§ **EXERCISE DIRECTIONS**: Transcribe the entries that come next exactly, but not the pictures they contain.

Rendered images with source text
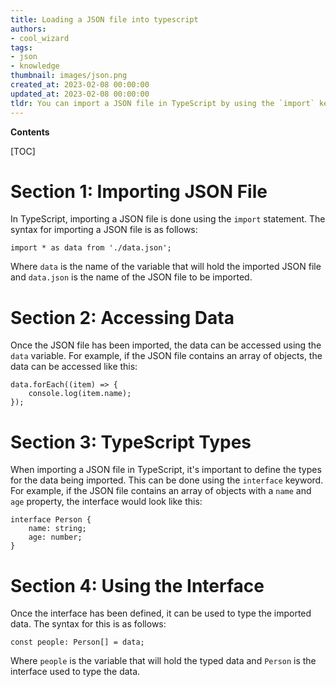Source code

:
 ```yaml
---
title: Loading a JSON file into typescript
authors:
- cool_wizard
tags:
- json
- knowledge
thumbnail: images/json.png
created_at: 2023-02-08 00:00:00
updated_at: 2023-02-08 00:00:00
tldr: You can import a JSON file in TypeScript by using the `import` keyword.
---
```


**Contents**

[TOC]

# Section 1: Importing JSON File

In TypeScript, importing a JSON file is done using the `import` statement. The syntax for importing a JSON file is as follows:

```
import * as data from './data.json';
```

Where `data` is the name of the variable that will hold the imported JSON file and `data.json` is the name of the JSON file to be imported.

# Section 2: Accessing Data

Once the JSON file has been imported, the data can be accessed using the `data` variable. For example, if the JSON file contains an array of objects, the data can be accessed like this:

```
data.forEach((item) => {
    console.log(item.name);
});
```

# Section 3: TypeScript Types

When importing a JSON file in TypeScript, it's important to define the types for the data being imported. This can be done using the `interface` keyword. For example, if the JSON file contains an array of objects with a `name` and `age` property, the interface would look like this:

```
interface Person {
    name: string;
    age: number;
}
```

# Section 4: Using the Interface

Once the interface has been defined, it can be used to type the imported data. The syntax for this is as follows:

```
const people: Person[] = data;
```

Where `people` is the variable that will hold the typed data and `Person` is the interface used to type the data.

§ **ANSWER SPACE**:
Source code

:
 ```yaml
---
title: Loading a JSON file into typescript
authors:
- cool_wizard
tags:
- json
- knowledge
thumbnail: images/json.png
created_at: 2023-02-08 00:00:00
updated_at: 2023-02-08 00:00:00
tldr: You can import a JSON file in TypeScript by using the `import` keyword.
---
```


**Contents**

[TOC]

# Section 1: Importing JSON File

In TypeScript, importing a JSON file is done using the `import` statement. The syntax for importing a JSON file is as follows:

```
import * as data from './data.json';
```

Where `data` is the name of the variable that will hold the imported JSON file and `data.json` is the name of the JSON file to be imported.

# Section 2: Accessing Data

Once the JSON file has been imported, the data can be accessed using the `data` variable. For example, if the JSON file contains an array of objects, the data can be accessed like this:

```
data.forEach((item) => {
    console.log(item.name);
});
```

# Section 3: TypeScript Types

When importing a JSON file in TypeScript, it's important to define the types for the data being imported. This can be done using the `interface` keyword. For example, if the JSON file contains an array of objects with a `name` and `age` property, the interface would look like this:

```
interface Person {
    name: string;
    age: number;
}
```

# Section 4: Using the Interface

Once the interface has been defined, it can be used to type the imported data. The syntax for this is as follows:

```
const people: Person[] = data;
```

Where `people` is the variable that will hold the typed data and `Person` is the interface used to type the data.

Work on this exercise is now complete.